Kansas Abortion Providers Sue to Block New Intrusive Reporting Law

Kansas abortion providers have filed a legal challenge against House Bill 2749, a new law that mandates abortion providers to report patients’ reasons for seeking an abortion to the state.

House Bill 2749 requires each patient to specify the most important factor influencing their decision to have an abortion. The options include: interference with education, employment, or career; inability to provide for the child; having enough or too many children; abusive partner or husband; partner’s insistence on abortion; lack of support from family or others; pregnancy resulting from rape or incest; threats to the patient’s physical or mental health; or the child having a disability. Providers must report how many times each reason was given as the “most important” and how many times patients were asked but did not answer, if they decline. 

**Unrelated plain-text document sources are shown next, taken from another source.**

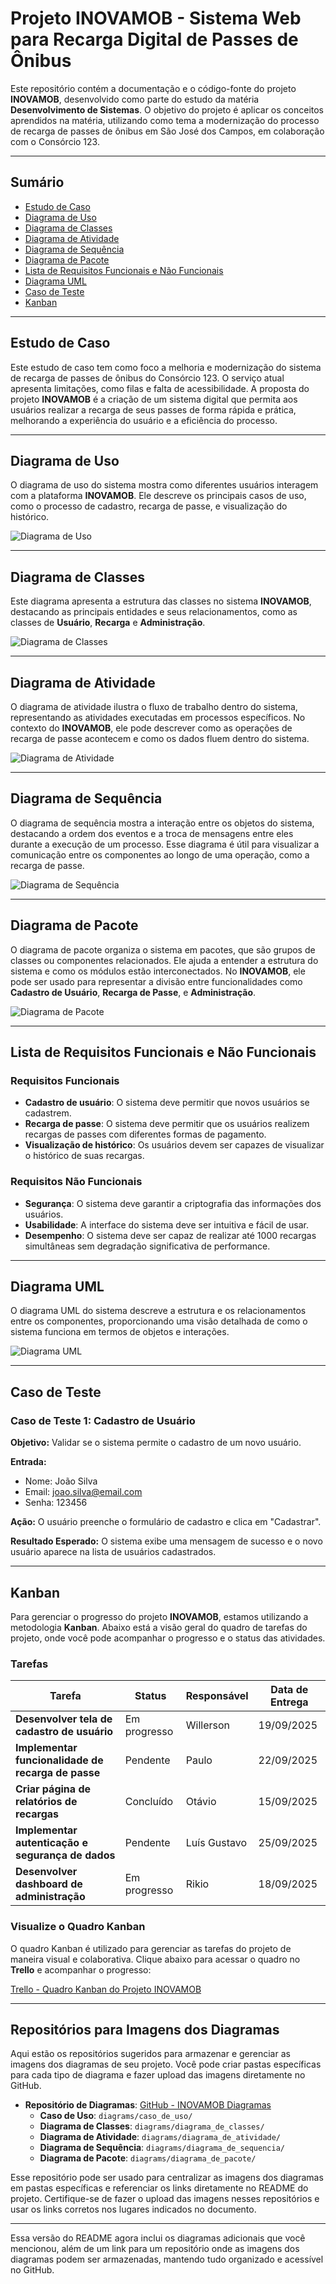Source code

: # Projeto INOVAMOB - Sistema Web para Recarga Digital de Passes de Ônibus

Este repositório contém a documentação e o código-fonte do projeto **INOVAMOB**, desenvolvido como parte do estudo da matéria **Desenvolvimento de Sistemas**. O objetivo do projeto é aplicar os conceitos aprendidos na matéria, utilizando como tema a modernização do processo de recarga de passes de ônibus em São José dos Campos, em colaboração com o Consórcio 123.

---

## Sumário

- [Estudo de Caso](#estudo-de-caso)
- [Diagrama de Uso](#diagrama-de-uso)
- [Diagrama de Classes](#diagrama-de-classes)
- [Diagrama de Atividade](#diagrama-de-atividade)
- [Diagrama de Sequência](#diagrama-de-sequência)
- [Diagrama de Pacote](#diagrama-de-pacote)
- [Lista de Requisitos Funcionais e Não Funcionais](#lista-de-requisitos-funcionais-e-não-funcionais)
- [Diagrama UML](#diagrama-uml)
- [Caso de Teste](#caso-de-teste)
- [Kanban](#kanban)

---

## Estudo de Caso

Este estudo de caso tem como foco a melhoria e modernização do sistema de recarga de passes de ônibus do Consórcio 123. O serviço atual apresenta limitações, como filas e falta de acessibilidade. A proposta do projeto **INOVAMOB** é a criação de um sistema digital que permita aos usuários realizar a recarga de seus passes de forma rápida e prática, melhorando a experiência do usuário e a eficiência do processo.

---

## Diagrama de Uso

O diagrama de uso do sistema mostra como diferentes usuários interagem com a plataforma **INOVAMOB**. Ele descreve os principais casos de uso, como o processo de cadastro, recarga de passe, e visualização do histórico.

![Diagrama de Uso](caminho/para/imagem/diagrama_de_uso.png)

---

## Diagrama de Classes

Este diagrama apresenta a estrutura das classes no sistema **INOVAMOB**, destacando as principais entidades e seus relacionamentos, como as classes de **Usuário**, **Recarga** e **Administração**.

![Diagrama de Classes](caminho/para/imagem/diagrama_de_classes.png)

---

## Diagrama de Atividade

O diagrama de atividade ilustra o fluxo de trabalho dentro do sistema, representando as atividades executadas em processos específicos. No contexto do **INOVAMOB**, ele pode descrever como as operações de recarga de passe acontecem e como os dados fluem dentro do sistema.

![Diagrama de Atividade](caminho/para/imagem/diagrama_de_atividade.png)

---

## Diagrama de Sequência

O diagrama de sequência mostra a interação entre os objetos do sistema, destacando a ordem dos eventos e a troca de mensagens entre eles durante a execução de um processo. Esse diagrama é útil para visualizar a comunicação entre os componentes ao longo de uma operação, como a recarga de passe.

![Diagrama de Sequência](caminho/para/imagem/diagrama_de_sequencia.png)

---

## Diagrama de Pacote

O diagrama de pacote organiza o sistema em pacotes, que são grupos de classes ou componentes relacionados. Ele ajuda a entender a estrutura do sistema e como os módulos estão interconectados. No **INOVAMOB**, ele pode ser usado para representar a divisão entre funcionalidades como **Cadastro de Usuário**, **Recarga de Passe**, e **Administração**.

![Diagrama de Pacote](caminho/para/imagem/diagrama_de_pacote.png)

---

## Lista de Requisitos Funcionais e Não Funcionais

### Requisitos Funcionais

- **Cadastro de usuário**: O sistema deve permitir que novos usuários se cadastrem.
- **Recarga de passe**: O sistema deve permitir que os usuários realizem recargas de passes com diferentes formas de pagamento.
- **Visualização de histórico**: Os usuários devem ser capazes de visualizar o histórico de suas recargas.

### Requisitos Não Funcionais

- **Segurança**: O sistema deve garantir a criptografia das informações dos usuários.
- **Usabilidade**: A interface do sistema deve ser intuitiva e fácil de usar.
- **Desempenho**: O sistema deve ser capaz de realizar até 1000 recargas simultâneas sem degradação significativa de performance.

---

## Diagrama UML

O diagrama UML do sistema descreve a estrutura e os relacionamentos entre os componentes, proporcionando uma visão detalhada de como o sistema funciona em termos de objetos e interações.

![Diagrama UML](caminho/para/imagem/diagrama_uml.png)

---

## Caso de Teste

### Caso de Teste 1: Cadastro de Usuário

**Objetivo:** Validar se o sistema permite o cadastro de um novo usuário.

**Entrada:**
- Nome: João Silva
- Email: joao.silva@email.com
- Senha: 123456

**Ação:** O usuário preenche o formulário de cadastro e clica em "Cadastrar".

**Resultado Esperado:** O sistema exibe uma mensagem de sucesso e o novo usuário aparece na lista de usuários cadastrados.

---

## Kanban

Para gerenciar o progresso do projeto **INOVAMOB**, estamos utilizando a metodologia **Kanban**. Abaixo está a visão geral do quadro de tarefas do projeto, onde você pode acompanhar o progresso e o status das atividades.

### Tarefas

| Tarefa | Status | Responsável | Data de Entrega |
|--------|--------|-------------|-----------------|
| **Desenvolver tela de cadastro de usuário** | Em progresso | Willerson | 19/09/2025 |
| **Implementar funcionalidade de recarga de passe** | Pendente | Paulo | 22/09/2025 |
| **Criar página de relatórios de recargas** | Concluído | Otávio | 15/09/2025 |
| **Implementar autenticação e segurança de dados** | Pendente | Luís Gustavo | 25/09/2025 |
| **Desenvolver dashboard de administração** | Em progresso | Rikio | 18/09/2025 |

### Visualize o Quadro Kanban

O quadro Kanban é utilizado para gerenciar as tarefas do projeto de maneira visual e colaborativa. Clique abaixo para acessar o quadro no **Trello** e acompanhar o progresso:

[Trello - Quadro Kanban do Projeto INOVAMOB](https://trello.com/b/OT3Ox5vP/inovamob)

---

## Repositórios para Imagens dos Diagramas

Aqui estão os repositórios sugeridos para armazenar e gerenciar as imagens dos diagramas de seu projeto. Você pode criar pastas específicas para cada tipo de diagrama e fazer upload das imagens diretamente no GitHub.

- **Repositório de Diagramas**: [GitHub - INOVAMOB Diagramas](https://github.com/SEU-USER/INOVAMOB-Diagramas)
  - **Caso de Uso**: `diagrams/caso_de_uso/`
  - **Diagrama de Classes**: `diagrams/diagrama_de_classes/`
  - **Diagrama de Atividade**: `diagrams/diagrama_de_atividade/`
  - **Diagrama de Sequência**: `diagrams/diagrama_de_sequencia/`
  - **Diagrama de Pacote**: `diagrams/diagrama_de_pacote/`

Esse repositório pode ser usado para centralizar as imagens dos diagramas em pastas específicas e referenciar os links diretamente no README do projeto. Certifique-se de fazer o upload das imagens nesses repositórios e usar os links corretos nos lugares indicados no documento.

---

Essa versão do README agora inclui os diagramas adicionais que você mencionou, além de um link para um repositório onde as imagens dos diagramas podem ser armazenadas, mantendo tudo organizado e acessível no GitHub.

Requested by Kansans for Life, the law also demands detailed reporting on the patient’s age, marital status, state of residence, race, highest level of education completed, and more. This is a clear invasion of privacy and it is unclear why it is necessary for the government to collect this information or how it will be used. This type of interrogation of patients is simply an attempt to further shame and stigmatize reproductive healthcare. 

Despite Kansans’ overwhelming rejection of a proposed amendment to the Kansas Constitution in 2022, which would have removed the constitutional right to abortion, and Governor Laura Kelly’s veto of HB 2749, the Kansas Legislature passed the bill into law. It is set to take effect on July 1st.

The lawsuit filed by Kansas abortion providers argues that HB 2749 infringes upon Kansans’ fundamental right to make their own health care decisions and maintain bodily autonomy. The suit also challenges other Kansas abortion restrictions, such as state-mandated abortion counseling, which providers claim is medically inaccurate; a law requiring providers to inform patients about the possibility of reversing medication abortions; and a state-required 24-hour waiting period before accessing care.

The lawsuit contends that HB 2749 aims to harass, intimidate, and shame those seeking abortions, directly disregarding the will of Kansans, jeopardizing provider-patient relationships, and violating patients’ privacy.